Frank Black (Lance Henriksen) investigates a series of brutal murders that have a tie-in with a pretender who attempts to connect to people at funerals. Written by Chip Johanessen, Blood Relatives first aired on 6 December, 1996.
James Dickerson (Sean Six) attends funerals, pretending to be a friend of the deceased in order to be able to connect with people, to have an emotional tether. He’s grown up in the system, has spent his time in juvenile, and now stays in a trust home under the watch of Connor (John Fleck).
But when murders start to occur related to the funerals, James finds himself the prime suspect as Frank and Peter (Terry O’Quinn) profile, and follow the leads and clues to in its almost inescapable conclusion.
The story moves Frank’s wife, Catherine (Megan Gallagher), a little further into the spotlight but letting her do some work on the other side of Frank’s case. She works with Victim Services, and she’s pulled into the case by trying to help the families of the victims.
There’s a moment that stays with me in the episode, Frank comes home to find Catherine, and their daughter, Jordan (Brittany Tiplady) waiting up for him. Jordan is half asleep and Catherine and Frank have a conversation about the case, and when Jordan sleepily asks what the word depravity means, you can see the look both have that they have let just a little bit of darkness into Jordan’s life.
The series continues to be dark, but very smart, and well thought out.
The Well-Worn Lock puts Catherine front and centre in a very disturbing story.
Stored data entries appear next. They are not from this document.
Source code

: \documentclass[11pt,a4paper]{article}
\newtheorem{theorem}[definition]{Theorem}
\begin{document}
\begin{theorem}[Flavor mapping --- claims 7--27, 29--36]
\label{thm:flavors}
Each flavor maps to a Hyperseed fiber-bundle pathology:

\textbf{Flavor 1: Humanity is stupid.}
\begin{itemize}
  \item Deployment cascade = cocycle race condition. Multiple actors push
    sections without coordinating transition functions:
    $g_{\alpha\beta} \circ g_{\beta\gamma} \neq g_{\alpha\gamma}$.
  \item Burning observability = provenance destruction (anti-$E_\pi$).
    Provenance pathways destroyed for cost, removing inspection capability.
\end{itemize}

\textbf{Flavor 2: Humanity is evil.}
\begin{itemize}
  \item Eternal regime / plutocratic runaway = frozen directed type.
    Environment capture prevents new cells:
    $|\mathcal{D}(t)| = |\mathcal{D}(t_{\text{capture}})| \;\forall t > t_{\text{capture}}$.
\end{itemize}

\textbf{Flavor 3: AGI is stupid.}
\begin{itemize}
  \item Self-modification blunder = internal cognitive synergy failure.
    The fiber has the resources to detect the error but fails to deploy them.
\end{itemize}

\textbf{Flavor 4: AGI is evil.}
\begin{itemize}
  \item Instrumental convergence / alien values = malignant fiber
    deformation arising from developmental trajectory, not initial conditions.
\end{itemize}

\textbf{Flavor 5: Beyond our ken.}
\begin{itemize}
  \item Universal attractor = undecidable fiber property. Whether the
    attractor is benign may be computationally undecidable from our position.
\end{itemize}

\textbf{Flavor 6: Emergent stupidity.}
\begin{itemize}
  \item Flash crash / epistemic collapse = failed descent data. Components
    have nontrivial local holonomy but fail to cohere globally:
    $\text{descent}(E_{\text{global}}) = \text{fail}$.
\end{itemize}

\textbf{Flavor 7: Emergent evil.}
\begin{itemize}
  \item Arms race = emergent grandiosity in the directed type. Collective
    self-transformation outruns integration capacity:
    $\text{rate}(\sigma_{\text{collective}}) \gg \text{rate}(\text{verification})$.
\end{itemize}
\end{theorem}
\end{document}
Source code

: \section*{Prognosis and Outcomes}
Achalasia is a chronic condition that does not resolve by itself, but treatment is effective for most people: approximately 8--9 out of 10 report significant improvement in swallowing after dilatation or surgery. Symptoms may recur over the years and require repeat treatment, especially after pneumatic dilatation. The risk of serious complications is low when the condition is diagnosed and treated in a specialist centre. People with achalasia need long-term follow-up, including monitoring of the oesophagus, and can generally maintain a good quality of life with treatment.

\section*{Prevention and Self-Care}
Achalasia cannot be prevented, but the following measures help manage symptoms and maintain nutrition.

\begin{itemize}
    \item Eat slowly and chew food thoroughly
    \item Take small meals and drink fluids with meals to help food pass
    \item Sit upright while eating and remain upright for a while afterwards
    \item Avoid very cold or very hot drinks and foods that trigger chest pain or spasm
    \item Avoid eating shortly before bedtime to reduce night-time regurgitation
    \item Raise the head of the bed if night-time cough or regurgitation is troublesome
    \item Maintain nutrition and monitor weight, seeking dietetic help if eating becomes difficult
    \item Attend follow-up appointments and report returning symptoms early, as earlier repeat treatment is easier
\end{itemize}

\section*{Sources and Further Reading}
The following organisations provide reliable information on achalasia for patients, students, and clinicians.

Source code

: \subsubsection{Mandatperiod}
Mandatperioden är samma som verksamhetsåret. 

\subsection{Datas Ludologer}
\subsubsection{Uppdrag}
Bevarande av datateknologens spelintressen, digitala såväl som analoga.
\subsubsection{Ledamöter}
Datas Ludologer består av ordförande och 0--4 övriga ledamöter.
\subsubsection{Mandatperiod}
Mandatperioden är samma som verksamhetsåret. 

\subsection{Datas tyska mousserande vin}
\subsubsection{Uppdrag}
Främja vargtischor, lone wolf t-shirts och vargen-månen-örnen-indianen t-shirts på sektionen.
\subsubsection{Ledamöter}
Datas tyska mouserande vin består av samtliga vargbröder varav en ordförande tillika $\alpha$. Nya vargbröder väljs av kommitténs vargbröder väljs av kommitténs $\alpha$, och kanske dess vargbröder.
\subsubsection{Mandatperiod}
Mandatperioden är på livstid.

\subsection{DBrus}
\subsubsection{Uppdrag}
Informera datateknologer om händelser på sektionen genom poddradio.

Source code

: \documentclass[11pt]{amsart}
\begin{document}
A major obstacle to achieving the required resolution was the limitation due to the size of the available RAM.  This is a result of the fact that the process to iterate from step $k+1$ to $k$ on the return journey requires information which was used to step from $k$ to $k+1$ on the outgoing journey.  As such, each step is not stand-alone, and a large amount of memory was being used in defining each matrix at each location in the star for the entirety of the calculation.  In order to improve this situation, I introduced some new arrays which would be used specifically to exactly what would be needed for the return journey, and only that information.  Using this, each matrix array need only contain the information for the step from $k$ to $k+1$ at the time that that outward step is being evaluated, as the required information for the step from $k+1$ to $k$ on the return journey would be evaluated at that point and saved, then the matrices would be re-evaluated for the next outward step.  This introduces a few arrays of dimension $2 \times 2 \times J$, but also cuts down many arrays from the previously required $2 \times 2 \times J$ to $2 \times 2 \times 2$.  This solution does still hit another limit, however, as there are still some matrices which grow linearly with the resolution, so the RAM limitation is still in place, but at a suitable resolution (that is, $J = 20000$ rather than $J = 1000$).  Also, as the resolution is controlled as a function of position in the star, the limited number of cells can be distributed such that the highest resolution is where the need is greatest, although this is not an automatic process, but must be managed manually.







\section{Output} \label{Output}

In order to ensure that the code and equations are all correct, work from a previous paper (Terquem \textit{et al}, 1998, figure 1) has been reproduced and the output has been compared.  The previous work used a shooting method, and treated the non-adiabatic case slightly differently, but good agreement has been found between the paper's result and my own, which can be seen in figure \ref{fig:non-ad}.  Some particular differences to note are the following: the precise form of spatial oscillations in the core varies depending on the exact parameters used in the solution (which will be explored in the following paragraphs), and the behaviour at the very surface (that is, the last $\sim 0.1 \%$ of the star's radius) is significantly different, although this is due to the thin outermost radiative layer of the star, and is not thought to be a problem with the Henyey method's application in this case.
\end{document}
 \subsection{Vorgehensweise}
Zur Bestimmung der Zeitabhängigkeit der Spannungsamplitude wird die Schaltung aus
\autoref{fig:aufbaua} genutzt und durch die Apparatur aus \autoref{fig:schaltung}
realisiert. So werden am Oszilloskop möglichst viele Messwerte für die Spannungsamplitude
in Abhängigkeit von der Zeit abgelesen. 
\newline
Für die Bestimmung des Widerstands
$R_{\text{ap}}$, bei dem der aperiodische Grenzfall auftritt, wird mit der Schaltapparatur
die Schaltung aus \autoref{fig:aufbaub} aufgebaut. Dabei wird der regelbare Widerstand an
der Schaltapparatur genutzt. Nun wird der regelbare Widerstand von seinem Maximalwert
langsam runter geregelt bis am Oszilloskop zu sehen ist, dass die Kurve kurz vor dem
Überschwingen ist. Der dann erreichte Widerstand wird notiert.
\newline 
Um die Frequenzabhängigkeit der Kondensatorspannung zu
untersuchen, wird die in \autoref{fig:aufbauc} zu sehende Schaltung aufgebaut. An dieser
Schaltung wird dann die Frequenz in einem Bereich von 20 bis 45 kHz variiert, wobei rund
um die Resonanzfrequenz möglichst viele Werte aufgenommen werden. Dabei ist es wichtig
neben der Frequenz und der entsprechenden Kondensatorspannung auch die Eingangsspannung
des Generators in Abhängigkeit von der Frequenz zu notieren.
Written by series creator, Chris Carter, this story debuted on 20 December, 1996. Catherine is called in on a case where she looks after Connie Bangs (Michelle Joyner), a thirty-two year old woman, who comes to her for help.
Her father, Joe (Paul Dooley), has been abusing her and her sisters for decades. And it looks like the youngest daughter, Sara (Shaina Tianne Unger) is going to be the next in line.
Incest is a difficult subject, but the series takes it on head first, dragging it out into the light. The episode also gives Gallagher a chance to shine, as she carries the episode. Frank shows up now and again in aid of his wife, as he helps investigate the horrors put upon the young girls of the Bangs family. He and Bletcher (Bill Smitrovich) become more prevalent in the episode when they chase Joe down, but it’s Catherine’s episode, and she shows that she works in the darkness too.
Joyner is completely believable in her performance,and it was a brilliant casting choice to use Dooley – he’s played some comedic villains, and some good fathers, and this puts a whole twist on it. Smart.
That doesn’t make it any easier to watch. As each new truth is revealed about the Bangs family and Joe’s activities and the ignorance and compliance of his wife, Clea (Sheila Bangs). Troubling, unflinching and dark, Millennium is not The X-Files, even though it’s in the same universe, and I will follow Frank through his explorations into the darkness.